The chance that they went through that stone randomly is astronomically small, they had to have seen it and took it out on purpose.
Pipeline Companies can't hold a candle to Ski Resorts!
It's like magic, they seem to be able to destroy nearly ALL of the actual (original) Property Corners (Mineral Surveys) with a Ski Run, Bike/Hiking Trail, Chair Lift, Lodge, Road or whatever. Then they wonder why Boundary Surveys take so long, and cost so much!
@ MightyMoe I was once working on a pipeline in west Texas. I found a stone mound that somewhere along the way someone drove a pipe through the center. The right-of-way abutted the section line and turned west at the corner. I built a pig pen around the mound and flagged the hell of it in pink and white flagging. Evidently that turned it into a target. When I returned a few days later, there were trackhoe tracks running right over the top and it was destroyed. You would think that the foresight of the previous surveyor that drove the pipe would have helped out, but when they dug the bell hole to tie in the corner, they piled the spoils on top of the section corner. When they backfilled the bell hole, the dozer pushed the pipe in with the spoils. I eventually went back to the site and sunk an iron rod, but the history was lost.
This bench mark was one of my high priority ones to fill a huge gap for the GPSonBM program. Railroad removed an old signal building at this crossing. The tire tracks were fresh when I arrived.

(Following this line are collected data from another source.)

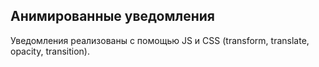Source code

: ## Анимированные уведомления

Уведомления реализованы с помощью JS и CSS (transform, translate, opacity, transition). 
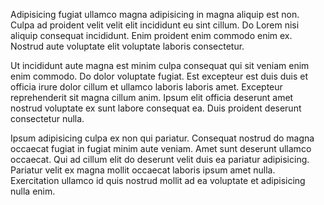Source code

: Adipisicing fugiat ullamco magna adipisicing in magna aliquip est non. Culpa ad proident velit velit elit incididunt eu sint cillum. Do Lorem nisi aliquip consequat incididunt. Enim proident enim commodo enim ex. Nostrud aute voluptate elit voluptate laboris consectetur.

Ut incididunt aute magna est minim culpa consequat qui sit veniam enim enim commodo. Do dolor voluptate fugiat. Est excepteur est duis duis et officia irure dolor cillum et ullamco laboris laboris amet. Excepteur reprehenderit sit magna cillum anim. Ipsum elit officia deserunt amet nostrud voluptate ex sunt labore consequat ea. Duis proident deserunt consectetur nulla.

Ipsum adipisicing culpa ex non qui pariatur. Consequat nostrud do magna occaecat fugiat in fugiat minim aute veniam. Amet sunt deserunt ullamco occaecat. Qui ad cillum elit do deserunt velit duis ea pariatur adipisicing. Pariatur velit ex magna mollit occaecat laboris ipsum amet nulla. Exercitation ullamco id quis nostrud mollit ad ea voluptate et adipisicing nulla enim.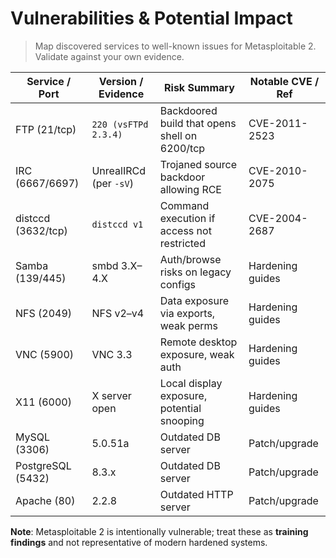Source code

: # Vulnerabilities & Potential Impact

> Map discovered services to well-known issues for Metasploitable 2. Validate against your own evidence.

| Service / Port | Version / Evidence | Risk Summary | Notable CVE / Ref |
|---|---|---|---|
| FTP (21/tcp) | `220 (vsFTPd 2.3.4)` | Backdoored build that opens shell on 6200/tcp | CVE-2011-2523 |
| IRC (6667/6697) | UnrealIRCd (per `-sV`) | Trojaned source backdoor allowing RCE | CVE-2010-2075 |
| distccd (3632/tcp) | `distccd v1` | Command execution if access not restricted | CVE-2004-2687 |
| Samba (139/445) | smbd 3.X–4.X | Auth/browse risks on legacy configs | Hardening guides |
| NFS (2049) | NFS v2–v4 | Data exposure via exports, weak perms | Hardening guides |
| VNC (5900) | VNC 3.3 | Remote desktop exposure, weak auth | Hardening guides |
| X11 (6000) | X server open | Local display exposure, potential snooping | Hardening guides |
| MySQL (3306) | 5.0.51a | Outdated DB server | Patch/upgrade |
| PostgreSQL (5432) | 8.3.x | Outdated DB server | Patch/upgrade |
| Apache (80) | 2.2.8 | Outdated HTTP server | Patch/upgrade |

**Note**: Metasploitable 2 is intentionally vulnerable; treat these as **training findings** and not representative of modern hardened systems.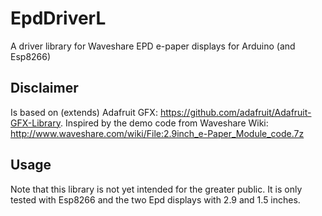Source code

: # EpdDriverL
A driver library for Waveshare EPD e-paper displays for Arduino (and Esp8266)

Disclaimer
----------

Is based on (extends) Adafruit GFX: https://github.com/adafruit/Adafruit-GFX-Library.
Inspired by the demo code from Waveshare Wiki: http://www.waveshare.com/wiki/File:2.9inch_e-Paper_Module_code.7z

Usage
-----

Note that this library is not yet intended for the greater public. It is only tested with Esp8266 and the two Epd displays with 2.9 and 1.5 inches.
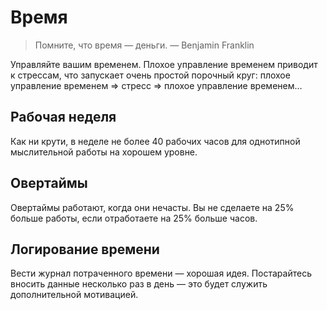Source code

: # Время

> Помните, что время&nbsp;&mdash; деньги. &mdash;&nbsp;Benjamin Franklin

Управляйте вашим временем.
Плохое управление временем приводит к&nbsp;стрессам, что запускает очень простой порочный круг: плохое управление временем &rArr; стресс &rArr; плохое управление временем&hellip;

## Рабочая неделя

Как ни&nbsp;крути, в&nbsp;неделе не&nbsp;более 40&nbsp;рабочих часов для однотипной мыслительной работы на&nbsp;хорошем уровне.

## Овертаймы

Овертаймы работают, когда они нечасты. Вы&nbsp;не&nbsp;сделаете на&nbsp;25% больше работы, если отработаете на&nbsp;25% больше часов.

## Логирование времени

Вести журнал потраченного времени&nbsp;&mdash; хорошая идея.
Постарайтесь вносить данные несколько раз в&nbsp;день&nbsp;&mdash; это будет служить дополнительной мотивацией.
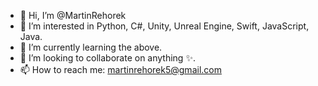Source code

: - 👋 Hi, I’m @MartinRehorek
- 👀 I’m interested in Python, C#, Unity, Unreal Engine, Swift, JavaScript, Java.
- 🌱 I’m currently learning the above.
- 💞️ I’m looking to collaborate on anything ✨. 
- 📫 How to reach me: martinrehorek5@gmail.com

<!---
MartinRehorek/MartinRehorek is a ✨ special ✨ repository because its `README.md` (this file) appears on your GitHub profile.
You can click the Preview link to take a look at your changes.
--->
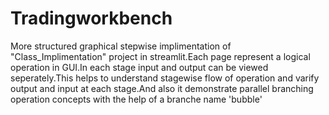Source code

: # Tradingworkbench

More structured graphical stepwise implimentation of "Class_Implimentation" project in streamlit.Each page represent a logical operation in GUI.In each stage input and output can be viewed seperately.This helps to understand stagewise flow of operation and varify output and input at each stage.And also it demonstrate parallel branching operation concepts with the help of a branche name 'bubble'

We did a boundary survey about 20 years ago for a new orchard. Every section corner, 1/4 corner, and 1/16th corner was monumented with an iron pipe and brass cap stamped Washington State Reclamation Service 1921, they were part of a huge survey by WSRS, for an irrigation project under the overall control of USBR. Fast forward about 6 months, we're back on site to stake the tree rows, and every single moment is torn out, and the cap is cut off of the pipe with a hacksaw. After a few days we noticed one of the irrigation guys had a belt buckle made of one of the caps. Turns out the whole irrigation crew thought they were pretty cool, so they all tore them out to make belt buckles out of them. We turned them in to the board but I don't think much came of it. They are all remoumented now based on our original ties and accessories, all are Berntsen A1 mons with my dad's number on them, positions preserved but the historical nature of the originals is long gone. We did find the flared bottom of about 1/3 of the pipes when digging to set the new ones, and one of the original stones from the GLO. They're in the holes under the new mons. Some irrigation guys somewhere probably still have some extrememly valuable belt buckles that they can't possibly understand like we do.